Mexican cartels now pose more of a threat to Americans as they smuggle violent criminals hidden among illegal migrants. Even as the U.S. and Mexican governments continue to fight the smuggling of dangerous narcotics into country, these drug cartels have also taken advantage of the lax border policies of the Biden Administration. Yuma County Supervisor Jonathan Lines said this was no longer a political discussion but rather an issue of national security.
According to Fox News, Lines stressed that the situation on the border needed to change and that great effort must be put into taking it back from the control of the cartels. He further pointed out how these cartels have profited through their trafficking operations and emphasized that the situation will worsen over time if nothing is done.
Lines remarked that cartels have utilized the U.S. migrant crisis to their advantage by establishing effective and lucrative smuggling operations to slip through Border Patrol officials. He added that migrants that cannot pay now have cartels helping them cross the border where they offer themselves to smuggle illegal drugs into the country in exchange for passage into the U.S.
A professor at George Mason University said cartels charge migrants wanting to cross the border at the cheapest price of $4,000. One migrant reportedly coughed up $20,000 from a loan to smuggle his two children into the U.S. They were later found dead along with 51 other individuals at the back of an abandoned tractor-trailer in San Antonio. Those who manage to cross are forced by the cartel to work off their debts.

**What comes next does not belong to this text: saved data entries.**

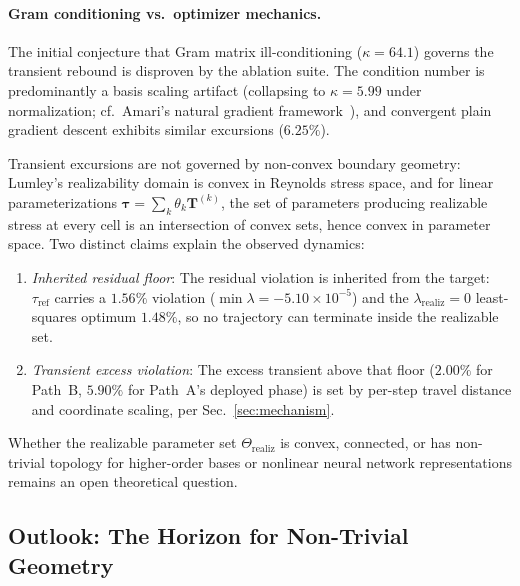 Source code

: \documentclass[preprint,aps,prb,longbibliography,superscriptaddress]{revtex4-2}
\newcommand{\tref}{\tau_{\text{ref}}}
\begin{document}
\paragraph{Gram conditioning vs.\ optimizer mechanics.}
The initial conjecture that Gram matrix ill-conditioning ($\kappa = 64.1$)
governs the transient rebound is disproven by the ablation suite. The condition
number is predominantly a basis scaling artifact (collapsing to $\kappa = 5.99$
under normalization; cf.~Amari's natural gradient framework~\cite{Amari1998}), and convergent plain gradient descent exhibits similar
excursions ($6.25\%$).

Transient excursions are not governed by non-convex boundary geometry:
Lumley's realizability domain is convex in Reynolds stress space, and for linear
parameterizations $\bm{\tau} = \sum_k \theta_k \bm{T}^{(k)}$, the set of parameters
producing realizable stress at every cell is an intersection of convex sets, hence
convex in parameter space. Two distinct claims explain the observed dynamics:
\begin{enumerate}
  \item \emph{Inherited residual floor}: The residual violation is inherited from
    the target: $\tref$ carries a $1.56\%$ violation ($\min \lambda = -5.10 \times 10^{-5}$)
    and the $\lambda_{\mathrm{realiz}} = 0$ least-squares optimum $1.48\%$, so no
    trajectory can terminate inside the realizable set.
  \item \emph{Transient excess violation}: The excess transient above that floor
    ($2.00\%$ for Path~B, $5.90\%$ for Path~A's deployed phase) is set by per-step
    travel distance and coordinate scaling, per Sec.~\ref{sec:mechanism}.
\end{enumerate}
Whether the realizable parameter set $\Theta_{\mathrm{realiz}}$ is convex, connected,
or has non-trivial topology for higher-order bases or nonlinear neural network
representations remains an open theoretical question.

\subsection{Outlook: The Horizon for Non-Trivial Geometry}
\label{sec:outlook}
\end{document}
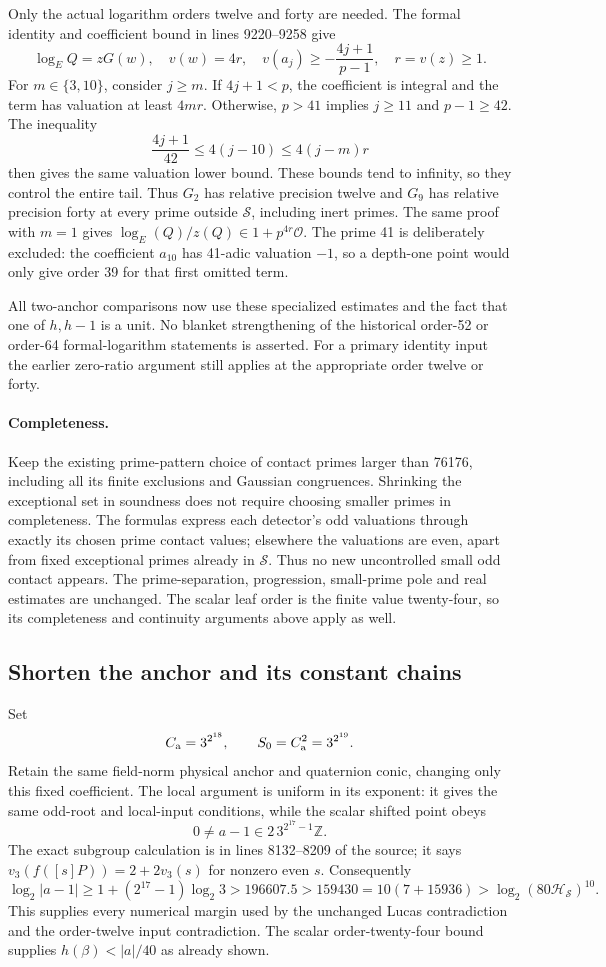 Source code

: Only the actual logarithm orders twelve and forty are needed. The
formal identity and coefficient bound in lines 9220--9258 give
\[
 \log_E Q=zG(w),\quad v(w)=4r,\quad
 v(a_j)\ge-\frac{4j+1}{p-1},\quad r=v(z)\ge1.
\]
For $m\in\{3,10\}$, consider $j\ge m$. If $4j+1<p$, the coefficient
is integral and the term has valuation at least $4mr$. Otherwise,
$p>41$ implies $j\ge11$ and $p-1\ge42$. The inequality
\[
 \frac{4j+1}{42}\le4(j-10)\le4(j-m)r
\]
then gives the same valuation lower bound. These bounds tend to infinity,
so they control the entire tail. Thus $G_2$ has relative precision twelve
and $G_9$ has relative precision forty at every prime outside
$\mathcal S$, including inert primes. The same proof with $m=1$
gives $\log_E(Q)/z(Q)\in1+p^{4r}\mathcal O$.
The prime 41 is deliberately excluded: the coefficient $a_{10}$ has
41-adic valuation $-1$, so a depth-one point would only give order 39
for that first omitted term.

All two-anchor comparisons now use these specialized estimates and
the fact that one of $h,h-1$ is a unit. No blanket strengthening of the
historical order-52 or order-64 formal-logarithm statements is asserted.
For a primary identity input the earlier zero-ratio argument still
applies at the appropriate order twelve or forty.

\paragraph{Completeness.}
Keep the existing prime-pattern choice of contact primes larger than
76176, including all its finite exclusions and Gaussian congruences.
Shrinking the exceptional set in soundness does not require choosing
smaller primes in completeness. The formulas express each detector's
odd valuations through exactly its chosen prime contact values; elsewhere
the valuations are even, apart from fixed exceptional primes already in
$\mathcal S$. Thus no new uncontrolled small odd contact appears.
The prime-separation, progression, small-prime pole and real estimates
are unchanged. The scalar leaf order is the finite value twenty-four,
so its completeness and continuity arguments above apply as well.

\subsection{Shorten the anchor and its constant chains}

Set
\[
 C_{\rm a}=3^{2^{18}},\qquad S_0=C_{\rm a}^2=3^{2^{19}}.
\]
Retain the same field-norm physical anchor and quaternion conic, changing
only this fixed coefficient. The local argument is uniform in its
exponent: it gives the same odd-root and local-input conditions, while
the scalar shifted point obeys
\[
 0\ne a-1\in2\,3^{2^{17}-1}\mathbb Z.
\]
The exact subgroup calculation is in lines 8132--8209 of the source;
it says $v_3(f([s]P))=2+2v_3(s)$ for nonzero even $s$.
Consequently
\[
 \log_2|a-1|\ge1+(2^{17}-1)\log_2 3
 >196607.5>159430
 =10(7+15936)>\log_2(80\mathcal H_{\mathcal S})^{10}.
\]
This supplies every numerical margin used by the unchanged Lucas
contradiction and the order-twelve input contradiction. The scalar
order-twenty-four bound supplies $h(\beta)<|a|/40$ as already shown.

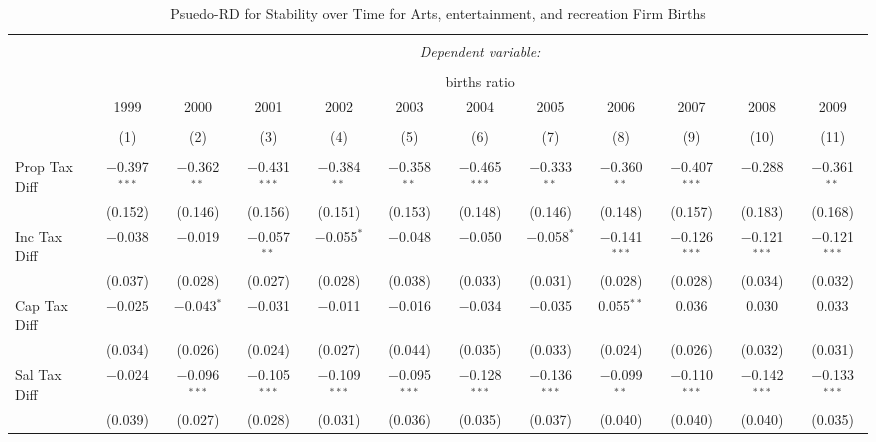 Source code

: 
\begin{table}[!htbp] \centering 
  \caption{Psuedo-RD for Stability over Time for  Arts, entertainment, and recreation Firm Births} 
  \label{71year} 
\small 
\begin{tabular}{@{\extracolsep{5pt}}lccccccccccc} 
\\[-1.8ex]\hline 
\hline \\[-1.8ex] 
 & \multicolumn{11}{c}{\textit{Dependent variable:}} \\ 
\cline{2-12} 
\\[-1.8ex] & \multicolumn{11}{c}{births ratio} \\ 
 & 1999 & 2000 & 2001 & 2002 & 2003 & 2004 & 2005 & 2006 & 2007 & 2008 & 2009 \\ 
\\[-1.8ex] & (1) & (2) & (3) & (4) & (5) & (6) & (7) & (8) & (9) & (10) & (11)\\ 
\hline \\[-1.8ex] 
 Prop Tax Diff & $-$0.397$^{***}$ & $-$0.362$^{**}$ & $-$0.431$^{***}$ & $-$0.384$^{**}$ & $-$0.358$^{**}$ & $-$0.465$^{***}$ & $-$0.333$^{**}$ & $-$0.360$^{**}$ & $-$0.407$^{***}$ & $-$0.288 & $-$0.361$^{**}$ \\ 
  & (0.152) & (0.146) & (0.156) & (0.151) & (0.153) & (0.148) & (0.146) & (0.148) & (0.157) & (0.183) & (0.168) \\ 
  Inc Tax Diff & $-$0.038 & $-$0.019 & $-$0.057$^{**}$ & $-$0.055$^{*}$ & $-$0.048 & $-$0.050 & $-$0.058$^{*}$ & $-$0.141$^{***}$ & $-$0.126$^{***}$ & $-$0.121$^{***}$ & $-$0.121$^{***}$ \\ 
  & (0.037) & (0.028) & (0.027) & (0.028) & (0.038) & (0.033) & (0.031) & (0.028) & (0.028) & (0.034) & (0.032) \\ 
  Cap Tax Diff & $-$0.025 & $-$0.043$^{*}$ & $-$0.031 & $-$0.011 & $-$0.016 & $-$0.034 & $-$0.035 & 0.055$^{**}$ & 0.036 & 0.030 & 0.033 \\ 
  & (0.034) & (0.026) & (0.024) & (0.027) & (0.044) & (0.035) & (0.033) & (0.024) & (0.026) & (0.032) & (0.031) \\ 
  Sal Tax Diff & $-$0.024 & $-$0.096$^{***}$ & $-$0.105$^{***}$ & $-$0.109$^{***}$ & $-$0.095$^{***}$ & $-$0.128$^{***}$ & $-$0.136$^{***}$ & $-$0.099$^{**}$ & $-$0.110$^{***}$ & $-$0.142$^{***}$ & $-$0.133$^{***}$ \\ 
  & (0.039) & (0.027) & (0.028) & (0.031) & (0.036) & (0.035) & (0.037) & (0.040) & (0.040) & (0.040) & (0.035) \\ 

\end{tabular}
\end{table}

"Not everybody is able to pay for it, and they come as indentured servants," Lines told Fox News.
Just last year, almost 100 suspected terrorists were arrested on the southern border according to Customs and Border Protection. Whereas the previous five years only saw about 26 arrests in total. Homeland Security investigators said that human smuggling operations’ profits have gone through the roof with a whopping estimated profit of $13 billion as of July. The CBP said that around 15,000 pounds of fentanyl were seized along the border in 2022, which was a 206% increase from 2020.